What due diligence to do
How fast can a deal happen? The answer, says Daniel, is that it depends. It’s heavily reliant on the amount of preparation you’ve done beforehand.
“If you commissioned the due diligence on your own business before you go to market, that enables you to close a deal much, much faster than if you are waiting for the buyer or the investor to do the due diligence at their own pace, and at their own expense during the period of exclusivity.”
So, if you’re thinking of selling in 2022 or 2023, should you do due diligence now? Well, says Daniel, vendor due diligence maps on several areas: financial, commercial, legal and technical.
But whether you do it now or not depends on several factors. Take financials, for example. Financial due diligence is done by accountants, but if you bring accountants in too soon, with every month that passes, that information gets more and more out of date. On the legal side, however, it’s less time critical.
Where it’s good to get a head start on due diligence, advises Daniel, is if you’re in the tech space and you need to look at your licensing terms, in particular your use of open source components. If you’re doing anything consumer facing, make sure your data handling T&Cs are right.

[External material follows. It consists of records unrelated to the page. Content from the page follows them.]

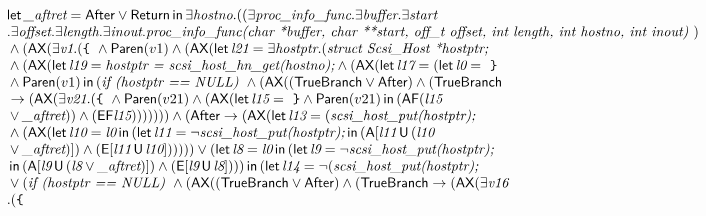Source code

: \documentclass{article}
\newcommand{\U}{\,\mbox{\sf{U}}\,}
\newcommand{\A}{\mbox{\sf{A}}}
\newcommand{\E}{\mbox{\sf{E}}}
\newcommand{\AX}{\mbox{\sf{AX}}}
\newcommand{\AF}{\mbox{\sf{AF}}}
\newcommand{\EF}{\mbox{\sf{EF}}}
\newcommand{\mita}[1]{\mbox{\it{{#1}}}}
\newcommand{\msf}[1]{\mbox{\sf{{#1}}}}
\newcommand{\ttlb}{\mbox{\tt \char'173}}
\newcommand{\ttrb}{\mbox{\tt \char'175}}
\begin{document}
\[\begin{array}{l}
\mita{\sf{let}} \, \mita{\_aftret} = \msf{After} \vee \msf{Return} \, \mita{\sf{in}} \, \exists \mita{hostno} . ((\exists \mita{proc\_info\_func} . \exists \mita{buffer} . \exists \mita{start}\\\mbox{} . \exists \mita{offset} . \exists \mita{length} . \exists \mita{inout} . \mita{proc\_info\_func(char *buffer, char **start, off\_t offset, int length,
               int hostno, int inout) })\\\mbox{} \wedge (\AX(\exists \mita{v1} . (\mita{{\ttlb}
  } \wedge \msf{Paren}(v1) \wedge (\AX(\mita{\sf{let}} \, \mita{l21} = \exists \mita{hostptr} . (\mita{struct Scsi\_Host *hostptr;}\\\mbox{} \wedge (\AX(\mita{\sf{let}} \, \mita{l19} = \mita{hostptr = scsi\_host\_hn\_get(hostno);} \wedge (\AX(\mita{\sf{let}} \, \mita{l17} = (\mita{\sf{let}} \, \mita{l0} = \mita{
{\ttrb}}\\\mbox{} \wedge \msf{Paren}(v1) \, \mita{\sf{in}} \, (\mita{if (hostptr == NULL) } \wedge (\AX((\msf{TrueBranch} \vee \msf{After}) \wedge (\msf{TrueBranch}\\\mbox{} \rightarrow (\AX(\exists \mita{v21} . (\mita{{\ttlb}
  } \wedge \msf{Paren}(v21) \wedge (\AX(\mita{\sf{let}} \, \mita{l15} = \mita{
{\ttrb}} \wedge \msf{Paren}(v21) \, \mita{\sf{in}} \, (\AF(\mita{l15}\\\mbox{} \vee \mita{\_aftret})) \wedge (\EF\mita{l15})
)))))) \wedge (\msf{After} \rightarrow (\AX(\mita{\sf{let}} \, \mita{l13} = (\mita{scsi\_host\_put(hostptr);}\\\mbox{} \wedge (\AX(\mita{\sf{let}} \, \mita{l10} = \mita{l0} \, \mita{\sf{in}} \, (\mita{\sf{let}} \, \mita{l11} = \neg \mita{scsi\_host\_put(hostptr);} \, \mita{\sf{in}} \, (\A[\mita{l11} \U (\mita{l10}\\\mbox{} \vee \mita{\_aftret})]
) \wedge (\E[\mita{l11} \U \mita{l10}]
)
)
))) \vee (\mita{\sf{let}} \, \mita{l8} = \mita{l0} \, \mita{\sf{in}} \, (\mita{\sf{let}} \, \mita{l9} = \neg \mita{scsi\_host\_put(hostptr);}\\\mbox{} \, \mita{\sf{in}} \, (\A[\mita{l9} \U (\mita{l8} \vee \mita{\_aftret})]
) \wedge (\E[\mita{l9} \U \mita{l8}]
)
)
) \, \mita{\sf{in}} \, (\mita{\sf{let}} \, \mita{l14} = \neg (\mita{scsi\_host\_put(hostptr);}\\\mbox{} \vee (\mita{if (hostptr == NULL) } \wedge (\AX((\msf{TrueBranch} \vee \msf{After}) \wedge (\msf{TrueBranch} \rightarrow (\AX(\exists \mita{v16}\\\mbox{} . (\mita{{\ttlb}
}
\end{array}\]
\end{document}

On the commercial side, you don’t need to do much due diligence before initiating your own transaction, says Daniel. Strategically, you might find it helpful as it might identify areas where you haven’t pursued growth opportunities. Having a commercial due diligence report often includes customer surveys and feedback that are often operationally very helpful. They identify areas where you’re satisfied or things could be done better.”
One thing to do tomorrow
If you’re thinking of selling your business, what is the one thing Daniel advises you to do tomorrow?
Take some advice.
“I think you could tomorrow call two or three investment banks, corporate finance advisors, get their sense of the landscape now and how it’s likely to evolve into the future.”
Figure out who the investors are that you might want to consider. Who are the corporates who have the most to gain by acquiring your company? What options are open to you? Doing this early, you invest very little, but you could potentially gain a great deal.